I saw this on yahoo news, it made me ask the question, has this come up in the US courts ? I am surprised by the UK courts ruling here.

your thoughts.

take care


A devout Hindu declared himself "overjoyed" on Wednesday after winning a court fight to be allowed to be cremated in Britain on an open-air funeral pyre. Skip related content

Spiritual healer Davender Ghai, 71, was granted his last wish by the Court of Appeal which ruled the controversial ceremony could be carried out
without a change in the law.

But the judges ruled in his favour only after Ghai agreed that the pyre would be surrounded by walls and a roof with an opening, the Press Association domestic news agency

Ghai believes that a pyre is essential to "a good death" and for the release of his spirit into the afterlife.

He wants a permit for an open-air cremation site in a remote part of Northumberland in northern England.

Ghai was originally refused permission by the local authority in Newcastle and lost a legal challenge to that decision at the High Court last May.

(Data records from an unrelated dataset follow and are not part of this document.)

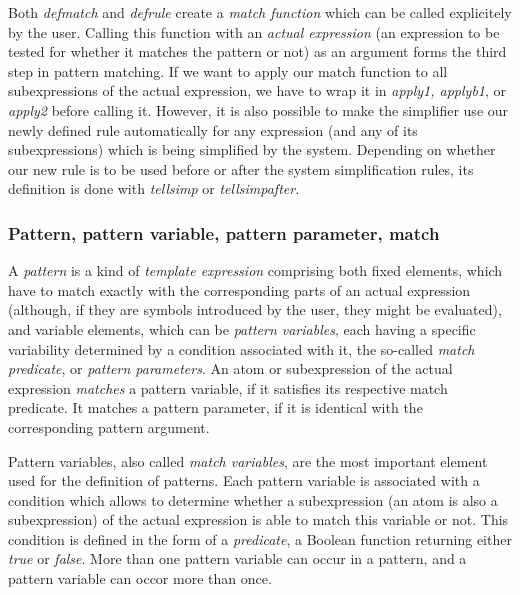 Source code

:\documentclass[../Maxima_Workbook.tex]{subfiles}
\begin{document}
\lz Both \emph{defmatch} and \emph{defrule} create a \emph{match function} which can be called explicitely by the user. Calling this function with an \emph{actual expression} (an expression to be tested for whether it matches the pattern or not) as an argument forms the third step in pattern matching. If we want to apply our match function to all subexpressions of the actual expression, we have to wrap it in \emph{apply1, applyb1}, or \emph{apply2} before calling it. However, it is also possible to make the simplifier use our newly defined rule automatically for any expression (and any of its subexpressions) which is being simplified by the system. Depending on whether our new rule is to be used before or after the system simplification rules, its definition is done with \emph{tellsimp} or \emph{tellsimpafter}.

\subsubsection{Pattern, pattern variable, pattern parameter, match}

A \emph{pattern} is a kind of \emph{template expression} comprising both fixed elements, which have to match exactly with the corresponding parts of an actual expression (although, if they are symbols introduced by the user, they might be evaluated), and variable elements, which can be \emph{pattern variables}, each having a specific variability determined by a condition associated with it, the so-called \emph{match predicate}, or \emph{pattern parameters}. An atom or subexpression of the actual expression \emph{matches} a pattern variable, if it satisfies its respective match predicate. It matches a pattern parameter, if it is identical with the corresponding pattern argument.

\lz Pattern variables, also called \emph{match variables}, are the most important element used for the definition of patterns. Each pattern variable is associated with a condition which allows to determine whether a subexpression (an atom is also a subexpression) of the actual expression is able to match this variable or not. This condition is defined in the form of a \emph{predicate}, a Boolean function returning either \emph{true} or \emph{false}. More than one pattern variable can occur in a pattern, and a pattern variable can occor more than once. 
\end{document}
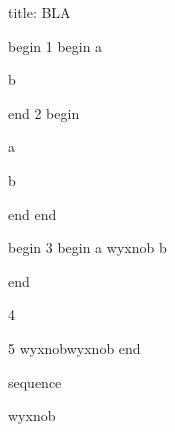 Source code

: title: BLA

begin
1
begin
a

b

end
2
begin

a

b

end
end

begin
3
begin
a
wyxnob
b

end

4

5
wyxnobwyxnob
end

sequence

wyxnob

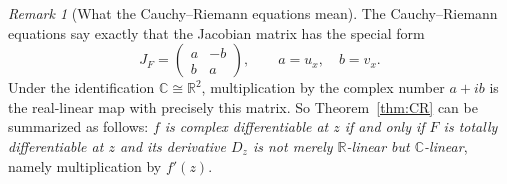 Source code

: \documentclass[11pt]{article}
\theoremstyle{plain}
\theoremstyle{definition}
\theoremstyle{remark}
\newtheorem*{remark}{Remark}
\numberwithin{equation}{section}
\newcommand{\be}{\begin{equation}}
\newcommand{\ee}{\end{equation}}
\newcommand{\C}{\mathbb{C}}
\newcommand{\R}{\mathbb{R}}
\begin{document}
\begin{remark}[What the Cauchy--Riemann equations mean]
	The Cauchy--Riemann equations say exactly that the Jacobian matrix has
	the special form
	\be
	J_F=\begin{pmatrix} a&-b\\ b&a\end{pmatrix},
	\qquad a=u_x,\quad b=v_x .
	\ee
	Under the identification $\C\cong\R^2$, multiplication by the complex
	number $a+ib$ is the real-linear map with precisely this matrix. So
	Theorem~\ref{thm:CR} can be summarized as follows: \emph{$f$ is complex
		differentiable at $z$ if and only if $F$ is totally differentiable at
		$z$ and its derivative $D_z$ is not merely $\R$-linear but
		$\C$-linear}, namely multiplication by $f'(z)$.  
\end{remark}

%	
%
%
%
\end{document}
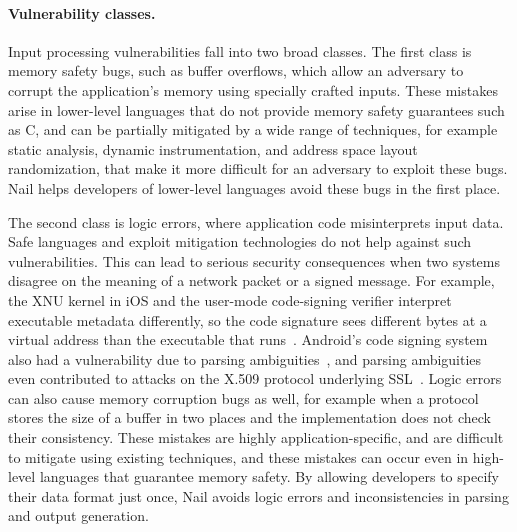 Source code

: \paragraph{Vulnerability classes.}

Input processing vulnerabilities fall into two broad classes.  The first
class is memory safety bugs, such as buffer overflows, which allow an
adversary to corrupt the application's memory using specially crafted
inputs.  These mistakes arise in lower-level languages that do not
provide memory safety guarantees such as C, and can be partially
mitigated by a wide range of techniques, for example static analysis,
dynamic instrumentation, and address space layout randomization, that
make it more difficult for an adversary to exploit these bugs.
Nail helps developers of lower-level languages avoid these bugs
in the first place.

The second class is logic errors, where application code misinterprets
input data. Safe languages and exploit mitigation technologies do not
help against such vulnerabilities. This can lead to serious security
consequences when two systems disagree on the meaning of a network
packet or a signed message.  For example, the XNU kernel in iOS and the
user-mode code-signing verifier interpret executable metadata differently,
so the code signature sees different bytes at a virtual address than the
executable that runs~\cite{evaders6}. 
Android's code signing system also
had a vulnerability due to parsing ambiguities~\cite{saurik-masterkey},
and parsing ambiguities even contributed to attacks on the X.509 protocol
underlying SSL~\cite{DBLP:conf/fc/KaminskyPS10}.  Logic errors can also
cause memory corruption bugs as well, for example when a protocol stores
the size of a buffer in two places and the implementation does not check
their consistency. These mistakes are highly application-specific, and
are difficult to mitigate using existing techniques, and these mistakes
can occur even in high-level languages that guarantee memory safety. By
allowing developers to specify their data format just once, Nail avoids
logic errors and inconsistencies in parsing and output generation.


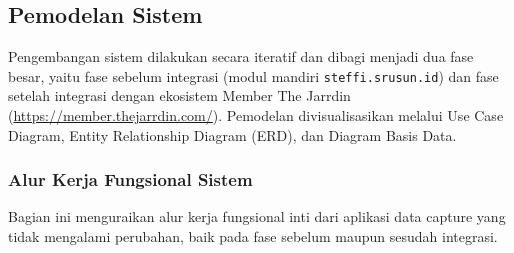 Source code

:     
\subsection{Pemodelan Sistem}
Pengembangan sistem dilakukan secara iteratif dan dibagi menjadi dua fase besar, yaitu fase sebelum integrasi (modul mandiri \texttt{steffi.srusun.id}) dan fase setelah integrasi dengan ekosistem {Member} The Jarrdin (\url{https://member.thejarrdin.com/}). Pemodelan divisualisasikan melalui {Use Case Diagram}, {Entity Relationship Diagram} (ERD), dan Diagram Basis Data.


\subsubsection{Alur Kerja Fungsional Sistem}
Bagian ini menguraikan alur kerja fungsional inti dari aplikasi {data capture} yang tidak mengalami perubahan, baik pada fase sebelum maupun sesudah integrasi.

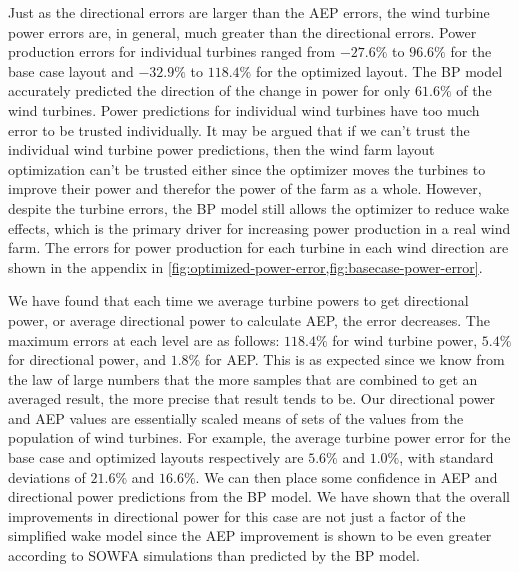 \documentclass[conf]{new-aiaa}
\begin{document}
Just as the directional errors are larger than the AEP errors, the wind turbine power errors are, in general, much greater than the directional errors. Power production errors for individual turbines ranged from $-27.6\%$ to $96.6\%$ for the base case layout and $-32.9\%$ to $118.4\%$ for the optimized layout. The BP model accurately predicted the direction of the change in power for only $61.6\%$ of the wind turbines. Power predictions for individual wind turbines have too much error to be trusted individually. It may be argued that if we can't trust the individual wind turbine power predictions, then the wind farm layout optimization can't be trusted either since the optimizer moves the turbines to improve their power and therefor the power of the farm as a whole. However, despite the turbine errors, the BP model still allows the optimizer to reduce wake effects, which is the primary driver for increasing power production in a real wind farm. The errors for power production for each turbine in each wind direction are shown in the appendix in \cref{fig:optimized-power-error,fig:basecase-power-error}.

We have found that each time we average turbine powers to get directional power, or average directional power to calculate AEP, the error decreases. The maximum errors at each level are as follows: $118.4\%$ for wind turbine power, $5.4\%$ for directional power, and $1.8\%$ for AEP. This is as expected since we know from the law of large numbers that the more samples that are combined to get an averaged result, the more precise that result tends to be. Our directional power and AEP values are essentially scaled means of sets of the values from the population of wind turbines. For example, the average turbine power error for the base case and optimized layouts respectively are $5.6\%$ and $1.0\%$, with standard deviations of $21.6\%$ and $16.6\%$. We can then place some confidence in AEP and directional power predictions from the BP model. We have shown that the overall improvements in directional power for this case are not just a factor of the simplified wake model since the AEP improvement is shown to be even greater according to SOWFA simulations than predicted by the BP model.
\end{document}
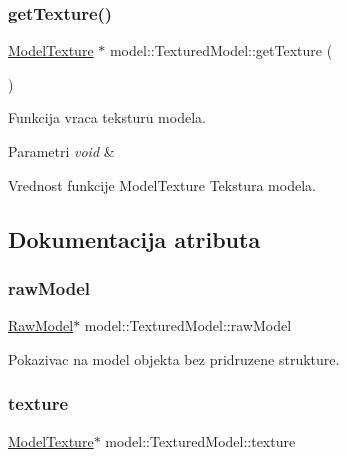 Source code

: \subsubsection{\texorpdfstring{get\+Texture()}{getTexture()}}
{\footnotesize\ttfamily \hyperlink{classtexture_1_1ModelTexture}{Model\+Texture} $\ast$ model\+::\+Textured\+Model\+::get\+Texture (\begin{DoxyParamCaption}\item[{void}]{ }\end{DoxyParamCaption})}



Funkcija vraca teksturu modela. 


\begin{DoxyParams}{Parametri}
{\em void} & \\
\hline
\end{DoxyParams}
\begin{DoxyReturn}{Vrednost funkcije}
Model\+Texture Tekstura modela. 
\end{DoxyReturn}


\subsection{Dokumentacija atributa}
\mbox{\label{classmodel_1_1TexturedModel_ac6157368c7e55a78aa02f9546f5f2dc3}} 
\subsubsection{\texorpdfstring{raw\+Model}{rawModel}}
{\footnotesize\ttfamily \hyperlink{classmodel_1_1RawModel}{Raw\+Model}$\ast$ model\+::\+Textured\+Model\+::raw\+Model\hspace{0.3cm}{\ttfamily [private]}}



Pokazivac na model objekta bez pridruzene strukture. 

\mbox{\label{classmodel_1_1TexturedModel_aad9aacee1ff02e44bd8ee9daff22f817}} 
\subsubsection{\texorpdfstring{texture}{texture}}
{\footnotesize\ttfamily \hyperlink{classtexture_1_1ModelTexture}{Model\+Texture}$\ast$ model\+::\+Textured\+Model\+::texture\hspace{0.3cm}{\ttfamily [private]}}



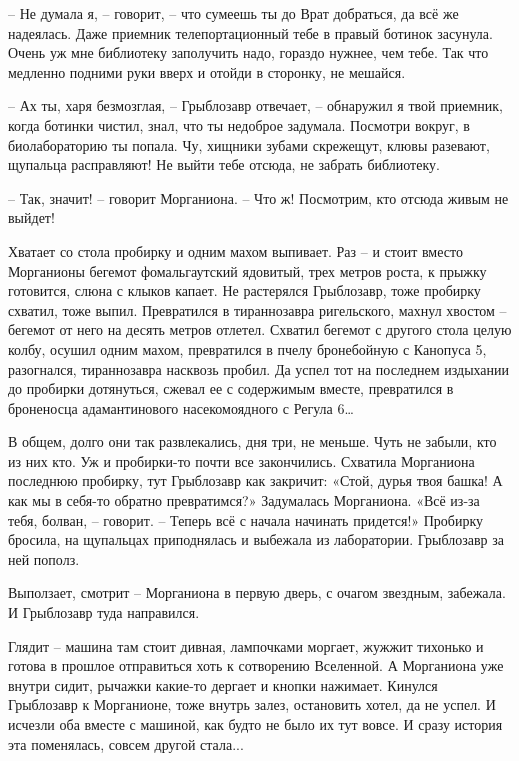 \documentclass[ebook,oneside,final,openright]{memoir}
\begin{document}
\par
– Не думала я, – говорит, – что сумеешь ты до Врат добраться, да всё же надеялась. Даже приемник телепортационный тебе в правый ботинок засунула. Очень уж мне библиотеку заполучить надо, гораздо нужнее, чем тебе. Так что медленно подними руки вверх и отойди в сторонку, не мешайся.\par
– Ах ты, харя безмозглая, – Грыблозавр отвечает, – обнаружил я твой приемник, когда ботинки чистил, знал, что ты недоброе задумала. Посмотри вокруг, в биолабораторию ты попала. Чу, хищники зубами скрежещут, клювы разевают, щупальца расправляют! Не выйти тебе отсюда, не забрать библиотеку.\par
– Так, значит! – говорит Морганиона. – Что ж! Посмотрим, кто отсюда живым не выйдет!\par
\par
Хватает со стола пробирку и одним махом выпивает. Раз – и стоит вместо Морганионы бегемот фомальгаутский ядовитый, трех метров роста, к прыжку готовится, слюна с клыков капает. Не растерялся Грыблозавр, тоже пробирку схватил, тоже выпил. Превратился в тираннозавра ригельского, махнул хвостом – бегемот от него на десять метров отлетел. Схватил бегемот с другого стола целую колбу, осушил одним махом, превратился в пчелу бронебойную с Канопуса 5, разогнался, тираннозавра насквозь пробил. Да успел тот на последнем издыхании до пробирки дотянуться, сжевал ее с содержимым вместе, превратился в броненосца адамантинового насекомоядного с Регула 6…\par
\par
В общем, долго они так развлекались, дня три, не меньше. Чуть не забыли, кто из них кто. Уж и пробирки-то почти все закончились. Схватила Морганиона последнюю пробирку, тут Грыблозавр как закричит: «Стой, дурья твоя башка! А как мы в себя-то обратно превратимся?» Задумалась Морганиона. «Всё из-за тебя, болван, – говорит. – Теперь всё с начала начинать придется!» Пробирку бросила, на щупальцах приподнялась и выбежала из лаборатории. Грыблозавр за ней пополз.\par
\par
Выползает, смотрит – Морганиона в первую дверь, с очагом звездным, забежала. И Грыблозавр туда направился.\par
\par
Глядит – машина там стоит дивная, лампочками моргает, жужжит тихонько и готова в прошлое отправиться хоть к сотворению Вселенной. А Морганиона уже внутри сидит, рычажки какие-то дергает и кнопки нажимает. Кинулся Грыблозавр к Морганионе, тоже внутрь залез, остановить хотел, да не успел. И исчезли оба вместе с машиной, как будто не было их тут вовсе. И сразу история эта поменялась, совсем другой стала...\par
\end{document}
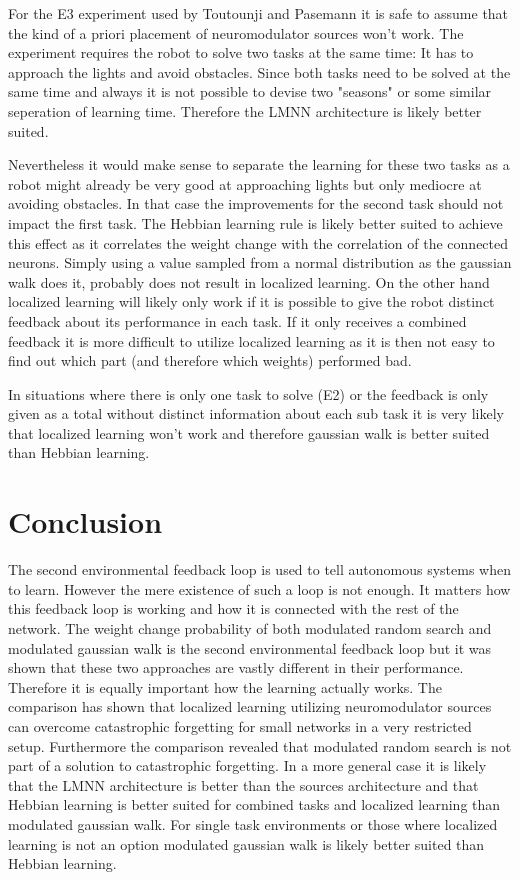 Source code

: \documentclass[12pt,twoside]{scrartcl}
\theoremstyle{plain}
\theoremstyle{definition}
\theoremstyle{remark}
\begin{document}
For the E3 experiment used by Toutounji and Pasemann it is safe to assume that
the kind of a priori placement of neuromodulator sources won't work. The experiment
requires the robot to solve two tasks at the same time: It has
to approach the lights and avoid obstacles. Since both tasks need to be solved
at the same time and always it is not possible to devise two "seasons" or some
similar seperation of learning time. Therefore the LMNN architecture is likely
better suited.

Nevertheless it would make sense to separate the learning for
these two tasks as a robot might already be very good at approaching lights but
only mediocre at avoiding obstacles. In that case the improvements for the second
task should not impact the first task. The Hebbian learning rule is likely
better suited to achieve this effect as it correlates the weight change with
the correlation of the connected neurons. Simply using a value sampled from a
normal distribution as the gaussian walk does it, probably does not result in
localized learning. On the other hand localized learning will likely only work
if it is possible to give the robot distinct feedback about its performance in
each task. If it only receives a combined feedback it is more difficult to
utilize localized learning as it is then not easy to find out which part (and
therefore which weights) performed bad.

In situations where there is only one task to solve (E2) or the feedback is only
given as a total without distinct information about each sub task it is very
likely that localized learning won't work and therefore gaussian walk is better
suited than Hebbian learning.

\section{Conclusion}
\label{sec:concl}

The second environmental feedback loop is used to tell autonomous systems
when to learn. However the mere existence of such a loop is not enough. It matters
how this feedback loop is working and how it is connected with the rest of the
network. The weight change probability of both modulated random search and
modulated gaussian walk is the second environmental feedback loop but it was shown
that these two approaches are vastly different in their performance.
Therefore it is equally important how the learning actually works. The comparison
has shown that localized learning utilizing neuromodulator sources can overcome
catastrophic forgetting for small networks in a very restricted setup.
Furthermore the comparison revealed that modulated random search is not part of
a solution to catastrophic forgetting. In a more general case it is likely that
the LMNN architecture is better than the sources architecture and that Hebbian
learning is better suited for combined tasks and localized learning than modulated
gaussian walk. For single task environments or those where localized learning is
not an option modulated gaussian walk is likely better suited than Hebbian learning.
\end{document}
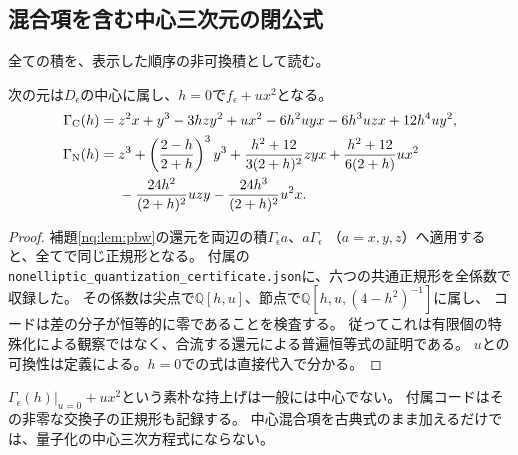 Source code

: \subsection{混合項を含む中心三次元の閉公式}
全ての積を、表示した順序の非可換積として読む。
\begin{proposition}[第一ブロックの中心元]\label{nq:prop:center}
次の元は$D_\epsilon$の中心に属し、$h=0$で$f_\epsilon+ux^2$となる。
\begin{align}
 \Gamma_{\mathrm C}(h)={}&
 z^2x+y^3-3hzy^2+ux^2
 -6h^2uyx-6h^3uzx+12h^4uy^2,
 \label{nq:eq:centerC}\\
 \Gamma_{\mathrm N}(h)={}&
 z^3+\left(\frac{2-h}{2+h}\right)^3y^3
 +\frac{h^2+12}{3(2+h)^2}zyx
 +\frac{h^2+12}{6(2+h)}ux^2\notag\\
 &-\frac{24h^2}{(2+h)^2}uzy
 -\frac{24h^3}{(2+h)^2}u^2x.
 \label{nq:eq:centerN}
\end{align}
\end{proposition}
\begin{proof}
補題\ref{nq:lem:pbw}の還元を両辺の積$\Gamma_\epsilon a$、$a\Gamma_\epsilon$
（$a=x,y,z$）へ適用すると、全てで同じ正規形となる。
付属の\texttt{nonelliptic\_quantization\_certificate.json}に、六つの共通正規形を全係数で収録した。
その係数は尖点で$\mathbb Q[h,u]$、節点で$\mathbb Q[h,u,(4-h^2)^{-1}]$に属し、
コードは差の分子が恒等的に零であることを検査する。
従ってこれは有限個の特殊化による観察ではなく、合流する還元による普遍恒等式の証明である。
$u$との可換性は定義による。$h=0$での式は直接代入で分かる。
\end{proof}
\begin{remark}[量子的な混合補正の必要性]
$\Gamma_\epsilon(h)|_{u=0}+ux^2$という素朴な持上げは一般には中心でない。
付属コードはその非零な交換子の正規形も記録する。
中心混合項を古典式のまま加えるだけでは、量子化の中心三次方程式にならない。
\end{remark}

British law prohibits the burning of human remains anywhere outside a crematorium and Newcastle council had further blocked his wish on the
grounds that it was impractical.

Jonathan Swift, representing the Ministry of Justice which opposed Ghai, said the law stipulated that cremations must be within a building which in this case meant a
structure bounded by walls with a roof.

He said what Ghai was proposing did not comply with the law which was there to protect "decorum and decency."

But the appeal judges disagreed, saying the Cremation Act was in place to ensure burnings were subject to uniform rules throughout the country
and executed in buildings which were appropriately equipped and away
from homes or roads.

The judges accepted Ghai was willing to be cremated within existing rules with his funeral pyre "enclosed in a structure." They ruled the government's definition of a building was
too narrow.

The decision could now set a precedent for the 560,000 Hindus living in Britain. Hindu national organisations, representing some 90 percent of Hindus in the UK, had backed the Ghai's
original High Court appeal.

Ghai said in a statement he was "overjoyed" by the ruling.

He added: "This case was truly a matter of life and death for me and today's verdict has breathed new life into an old man's dreams."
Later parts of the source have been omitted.